In essence, this is the question: What if you are right, but others—even softer-headed other people—do not see it your way? The issue may be the one in the letter to the Romans: meat or vegetables? Or it may include the great American debate over creation and evolution. Or traditional marriage versus same-sex marriage. Or climate change. The principals change, and the issues with them, but the principle does not: the right knowledge can be put to the wrong use of breaking down the faith of others.

I worry that we’re doing exactly this in our efforts to be right about sexuality, creation, family values—you name it.

I worry that we’ve made being right more important than being Christian.

Not Paul! Paul launches his letter by recalling that he came to Corinth without rhetorical polish and pedantry, that he approached the Corinthians with weakness, fear, and trembling. “My speech and my proclamation were not with plausible words of wisdom,” recalls Paul, “but with a demonstration of the spirit and of power, so that your faith might rest not on human wisdom but on the power of God” (1 Corinthians 2:4-5). Elsewhere in his letters, this power produces hope (Romans 5:5; 15:19; 2 Corinthians 2:21-22), signs and wonders, as in Romans 15:19, where Paul describes the obedience of the nations that has been won by word and deed, “by the power of signs and wonders, by the power of the spirit of God” (see Galatians 3:5). The spirit brings full conviction in hearers, as in the case of the Thessalonians, to whom he writes, “our message of the gospel came to you not in word only, but also in power and in the holy spirit and with full conviction” (1 Thessalonians 1:5).

While Paul believes that the spirit brought hope, effected signs and wonders, and produced conviction in hearers, the primary lesson of 1 Corinthians 2 is that the inspired, spirit-given content of his message—and not just the demeanor of the messenger or the response of the hearers or attendant miraculous activities—consists of weakness: “For I decided to know nothing among you except Jesus Christ, and him crucified” (1 Corinthians 2:2).
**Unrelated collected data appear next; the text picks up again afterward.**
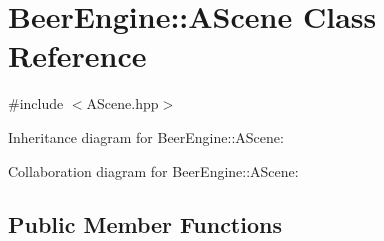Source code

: \hypertarget{class_beer_engine_1_1_a_scene}{}\section{Beer\+Engine\+:\+:A\+Scene Class Reference}
\label{class_beer_engine_1_1_a_scene}


{\ttfamily \#include $<$A\+Scene.\+hpp$>$}



Inheritance diagram for Beer\+Engine\+:\+:A\+Scene\+:


Collaboration diagram for Beer\+Engine\+:\+:A\+Scene\+:
\subsection*{Public Member Functions}
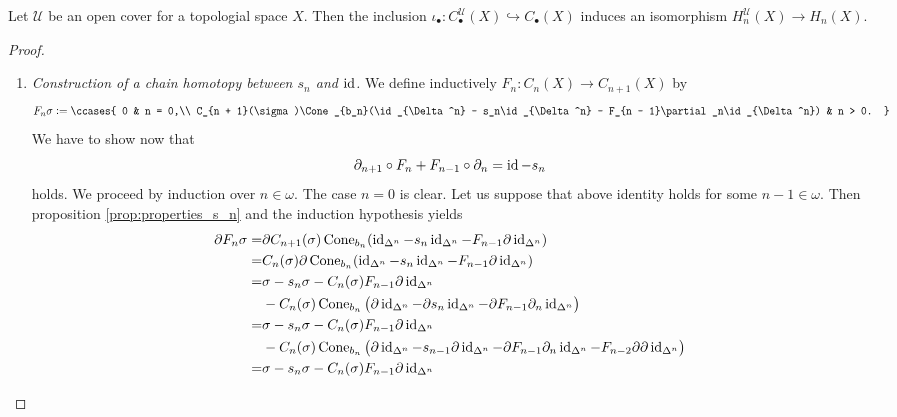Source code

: \begin{theorem}
	\label{thm:inclusion_U_small}
	Let $\mathcal{U}$ be an open cover for a topologial space $X$. Then the inclusion $\iota_\bullet : C_\bullet^\mathcal{U}(X) \hookrightarrow C_\bullet(X)$ induces an isomorphism $H_n^\mathcal{U}(X) \to H_n(X)$.
\end{theorem}

\begin{proof}
	\begin{enumerate}[label = \textit{Step \arabic*:},wide = 0pt]
		\item \textit{Construction of a chain homotopy between $s_n$ and $\operatorname{id}$.} We define inductively $F_n : C_n(X) \to C_{n + 1}(X)$ by
			\begin{equation*}
				F_n\sigma := \ccases{
					0 & n = 0,\\
					C_{n + 1}(\sigma)\Cone_{b_n}(\id_{\Delta^n} - s_n\id_{\Delta^n} - F_{n - 1}\partial_n\id_{\Delta^n}) & n > 0.
				}
			\end{equation*}
			We have to show now that
			\begin{equation*}
				\partial_{n + 1} \circ F_n + F_{n - 1} \circ \partial_n = \operatorname{id} - s_n
			\end{equation*}
			\noindent holds. We proceed by induction over $n \in \omega$. The case $n = 0$ is clear. Let us suppose that above identity holds for some $n - 1 \in \omega$. Then proposition \ref{prop:properties_s_n} and the induction hypothesis yields 
			\begin{align*}
				\partial F_n\sigma =& \partial C_{n + 1}(\sigma)\Cone_{b_n}(\id_{\Delta^n} - s_n\id_{\Delta^n} - F_{n - 1}\partial \id_{\Delta^n})\\
				=& C_n(\sigma)\partial\Cone_{b_n}(\id_{\Delta^n} - s_n\id_{\Delta^n} - F_{n - 1}\partial\id_{\Delta^n})\\
				=& \sigma - s_n\sigma - C_n(\sigma)F_{n - 1}\partial\id_{\Delta^n}\\
				&- C_n(\sigma)\Cone_{b_n}\del[1]{\partial\id_{\Delta^n} - \partial s_n\id_{\Delta^n} - \partial F_{n - 1}\partial_n\id_{\Delta^n}}\\
				=& \sigma - s_n\sigma - C_n(\sigma)F_{n - 1}\partial\id_{\Delta^n}\\
				&- C_n(\sigma)\Cone_{b_n}\del[1]{\partial\id_{\Delta^n} - s_{n - 1}\partial\id_{\Delta^n} - \partial F_{n - 1}\partial_n\id_{\Delta^n} - F_{n - 2}\partial\partial\id_{\Delta^n}}\\
				=& \sigma - s_n\sigma - C_n(\sigma)F_{n - 1}\partial\id_{\Delta^n}\\

\end{align*}
\end{enumerate}
\end{proof}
The spirit is what provides the content of the message; it is the message of the cross that “God has revealed to us through the spirit” (2:10). It is the cross that the rulers of this age cannot grasp. It is the cross that lies at the heart of God, where the spirit searches, from which true wisdom arises (2:11). It is this cross that the spirit, which “comprehends what is truly God’s,” transforms into a powerful message.

What then characterizes a spirit-filled church? Not the swaying or swagger of people in motion. Not the pouring out of emotion. Certainly not leaders engaged in self-promotion. Not even people headed in the right direction.  Why? Because the spirit inspires a church with a clear focus: crucifixion.

Architecture. Activities. Adoration. Every last artery of the body of Christ must flow with the full absorption of Jesus Christ crucified. There is only one issue on which the church must be right. Not same-sex marriage. Not climate change. Not evolution. The work of the Spirit that eclipses all of these—regardless of how right a Christian or church may be on these issues—is the full-fledged communication of Jesus Christ crucified.